**Problem to work on**
Starting with the first line of the material, reproduce exactly each line up to and including the one that contains "6. **Verify Resources in GCP Console:**", leaving out every picture.

### Data records

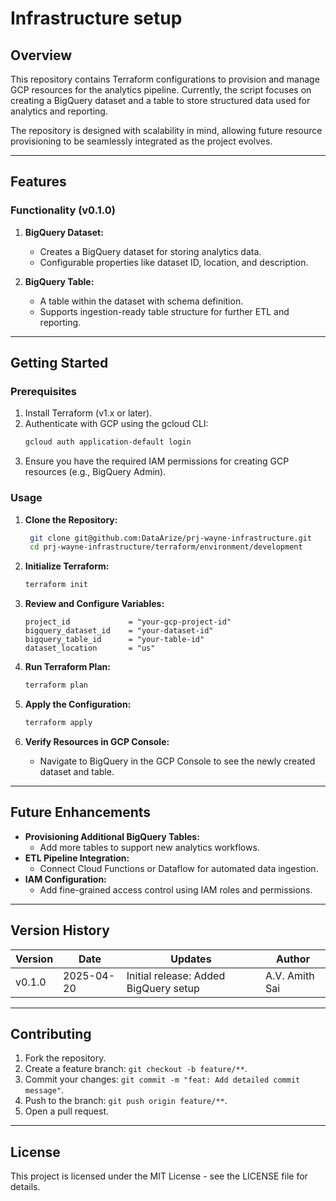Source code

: # Infrastructure setup

## Overview

This repository contains Terraform configurations to provision and manage GCP resources for the analytics pipeline. Currently, the script focuses on creating a BigQuery dataset and a table to store structured data used for analytics and reporting.

The repository is designed with scalability in mind, allowing future resource provisioning to be seamlessly integrated as the project evolves.

---

## Features

### Functionality (v0.1.0)

1. **BigQuery Dataset:**

   - Creates a BigQuery dataset for storing analytics data.
   - Configurable properties like dataset ID, location, and description.

2. **BigQuery Table:**
   - A table within the dataset with schema definition.
   - Supports ingestion-ready table structure for further ETL and reporting.

---

## Getting Started

### Prerequisites

1. Install Terraform (v1.x or later).
2. Authenticate with GCP using the gcloud CLI:
   ```bash
   gcloud auth application-default login
   ```
3. Ensure you have the required IAM permissions for creating GCP resources (e.g., BigQuery Admin).

### Usage

1. **Clone the Repository:**

   ```bash
    git clone git@github.com:DataArize/prj-wayne-infrastructure.git
    cd prj-wayne-infrastructure/terraform/environment/development
   ```

2. **Initialize Terraform:**

   ```bash
   terraform init
   ```

3. **Review and Configure Variables:**

   ```hcl
   project_id             = "your-gcp-project-id"
   bigquery_dataset_id    = "your-dataset-id"
   bigquery_table_id      = "your-table-id"
   dataset_location       = "us"
   ```

4. **Run Terraform Plan:**

   ```bash
   terraform plan
   ```

5. **Apply the Configuration:**

   ```bash
   terraform apply
   ```

6. **Verify Resources in GCP Console:**

   - Navigate to BigQuery in the GCP Console to see the newly created dataset and table.

---

## Future Enhancements

- **Provisioning Additional BigQuery Tables:**
  - Add more tables to support new analytics workflows.
- **ETL Pipeline Integration:**
  - Connect Cloud Functions or Dataflow for automated data ingestion.
- **IAM Configuration:**
  - Add fine-grained access control using IAM roles and permissions.

---

## Version History

| Version | Date       | Updates                               | Author         |
| ------- | ---------- | ------------------------------------- | -------------- |
| v0.1.0  | 2025-04-20 | Initial release: Added BigQuery setup | A.V. Amith Sai |

---

## **Contributing**

1. Fork the repository.
2. Create a feature branch: `git checkout -b feature/**`.
3. Commit your changes: `git commit -m "feat: Add detailed commit message"`.
4. Push to the branch: `git push origin feature/**`.
5. Open a pull request.

---

## **License**

This project is licensed under the MIT License - see the LICENSE file for details.
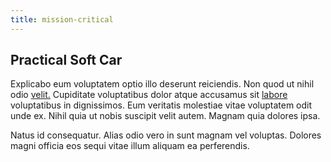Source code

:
 ```yaml
---
title: mission-critical
---
```


## Practical Soft Car

Explicabo eum voluptatem optio illo deserunt reiciendis. Non quod ut nihil odio [velit.](/consequatur/back_up.md) Cupiditate voluptatibus dolor atque accusamus sit [labore](/consequatur/architecto/best_of_breed_sas.md) voluptatibus in dignissimos. Eum veritatis molestiae vitae voluptatem odit unde ex. Nihil quia ut nobis suscipit velit autem. Magnam quia dolores ipsa.

Natus id consequatur. Alias odio vero in sunt magnam vel voluptas. Dolores magni officia eos sequi vitae illum aliquam ea perferendis.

######

**Answer box**
Source code

: # Infrastructure setup

## Overview

This repository contains Terraform configurations to provision and manage GCP resources for the analytics pipeline. Currently, the script focuses on creating a BigQuery dataset and a table to store structured data used for analytics and reporting.

The repository is designed with scalability in mind, allowing future resource provisioning to be seamlessly integrated as the project evolves.

---

## Features

### Functionality (v0.1.0)

1. **BigQuery Dataset:**

   - Creates a BigQuery dataset for storing analytics data.
   - Configurable properties like dataset ID, location, and description.

2. **BigQuery Table:**
   - A table within the dataset with schema definition.
   - Supports ingestion-ready table structure for further ETL and reporting.

---

## Getting Started

### Prerequisites

1. Install Terraform (v1.x or later).
2. Authenticate with GCP using the gcloud CLI:
   ```bash
   gcloud auth application-default login
   ```
3. Ensure you have the required IAM permissions for creating GCP resources (e.g., BigQuery Admin).

### Usage

1. **Clone the Repository:**

   ```bash
    git clone git@github.com:DataArize/prj-wayne-infrastructure.git
    cd prj-wayne-infrastructure/terraform/environment/development
   ```

2. **Initialize Terraform:**

   ```bash
   terraform init
   ```

3. **Review and Configure Variables:**

   ```hcl
   project_id             = "your-gcp-project-id"
   bigquery_dataset_id    = "your-dataset-id"
   bigquery_table_id      = "your-table-id"
   dataset_location       = "us"
   ```

4. **Run Terraform Plan:**

   ```bash
   terraform plan
   ```

5. **Apply the Configuration:**

   ```bash
   terraform apply
   ```

6. **Verify Resources in GCP Console:**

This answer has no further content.